▶ WHAT YOU SHOULD DO
Gather every line of the entries that includes the word "lenguajes".

▶ GIVEN DATA

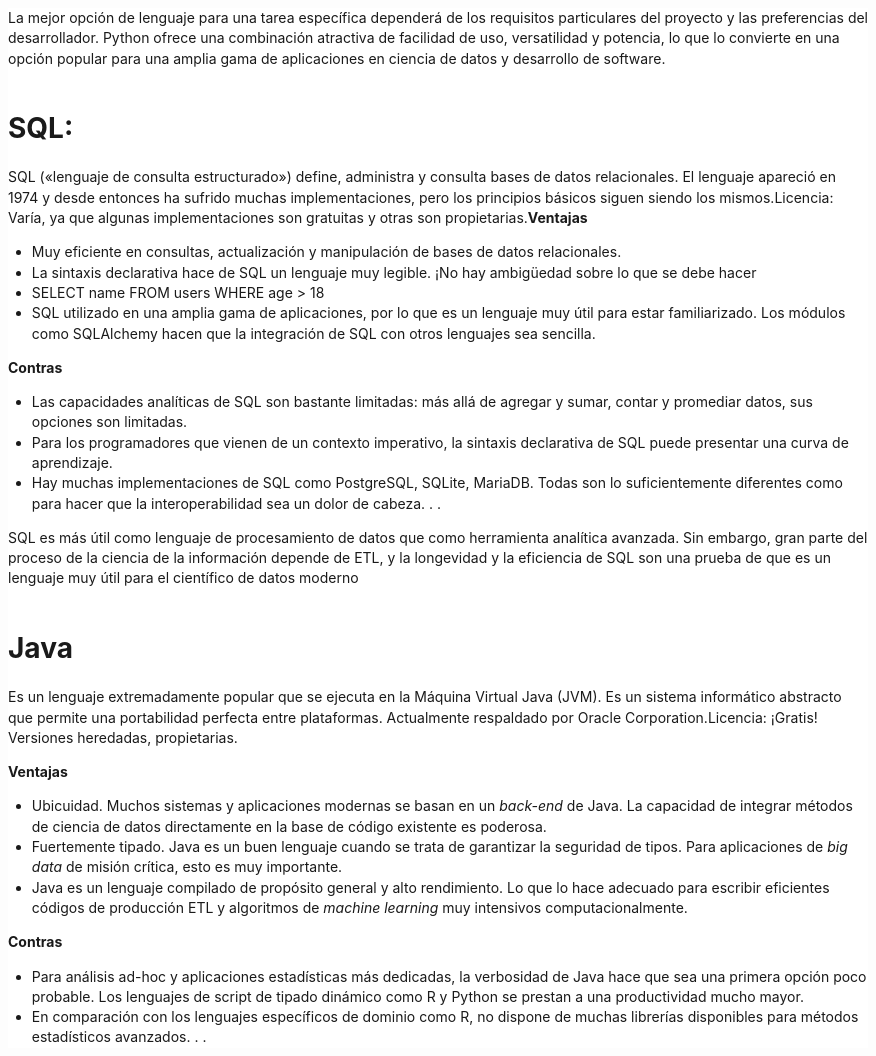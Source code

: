 La mejor opción de lenguaje para una tarea específica dependerá de los requisitos particulares del proyecto y las preferencias del desarrollador. Python ofrece una combinación atractiva de facilidad de uso, versatilidad y potencia, lo que lo convierte en una opción popular para una amplia gama de aplicaciones en ciencia de datos y desarrollo de software.

# SQL:

SQL («lenguaje de consulta estructurado») define, administra y consulta bases de datos relacionales. El lenguaje apareció en 1974 y desde entonces ha sufrido muchas implementaciones, pero los principios básicos siguen siendo los mismos.Licencia: Varía, ya que algunas implementaciones son gratuitas y otras son propietarias.**Ventajas**

- Muy eficiente en consultas, actualización y manipulación de bases de datos relacionales.
- La sintaxis declarativa hace de SQL un lenguaje muy legible. ¡No hay ambigüedad sobre lo que se debe hacer
- SELECT name FROM users WHERE age > 18
- SQL utilizado en una amplia gama de aplicaciones, por lo que es un lenguaje muy útil para estar familiarizado. Los módulos como SQLAlchemy hacen que la integración de SQL con otros lenguajes sea sencilla.

**Contras**

- Las capacidades analíticas de SQL son bastante limitadas: más allá de agregar y sumar, contar y promediar datos, sus opciones son limitadas.
- Para los programadores que vienen de un contexto imperativo, la sintaxis declarativa de SQL puede presentar una curva de aprendizaje.
- Hay muchas implementaciones de SQL como PostgreSQL, SQLite, MariaDB. Todas son lo suficientemente diferentes como para hacer que la interoperabilidad sea un dolor de cabeza. . .

SQL es más útil como lenguaje de procesamiento de datos que como herramienta analítica avanzada. Sin embargo, gran parte del proceso de la ciencia de la información depende de ETL, y la longevidad y la eficiencia de SQL son una prueba de que es un lenguaje muy útil para el científico de datos moderno

# Java

Es un lenguaje extremadamente popular que se ejecuta en la Máquina Virtual Java (JVM). Es un sistema informático abstracto que permite una portabilidad perfecta entre plataformas. Actualmente respaldado por Oracle Corporation.Licencia: ¡Gratis! Versiones heredadas, propietarias.

**Ventajas**

- Ubicuidad. Muchos sistemas y aplicaciones modernas se basan en un *back-end* de Java. La capacidad de integrar métodos de ciencia de datos directamente en la base de código existente es poderosa.
- Fuertemente tipado. Java es un buen lenguaje cuando se trata de garantizar la seguridad de tipos. Para aplicaciones de *big data* de misión crítica, esto es muy importante.
- Java es un lenguaje compilado de propósito general y alto rendimiento. Lo que lo hace adecuado para escribir eficientes códigos de producción ETL y algoritmos de *machine learning* muy intensivos computacionalmente.

**Contras**

- Para análisis ad-hoc y aplicaciones estadísticas más dedicadas, la verbosidad de Java hace que sea una primera opción poco probable. Los lenguajes de script de tipado dinámico como R y Python se prestan a una productividad mucho mayor.
- En comparación con los lenguajes específicos de dominio como R, no dispone de muchas librerías disponibles para métodos estadísticos avanzados. . .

▶ SOLUTION FOR THIS TASK
- SQL utilizado en una amplia gama de aplicaciones, por lo que es un lenguaje muy útil para estar familiarizado. Los módulos como SQLAlchemy hacen que la integración de SQL con otros lenguajes sea sencilla.
- Para análisis ad-hoc y aplicaciones estadísticas más dedicadas, la verbosidad de Java hace que sea una primera opción poco probable. Los lenguajes de script de tipado dinámico como R y Python se prestan a una productividad mucho mayor.
- En comparación con los lenguajes específicos de dominio como R, no dispone de muchas librerías disponibles para métodos estadísticos avanzados. . .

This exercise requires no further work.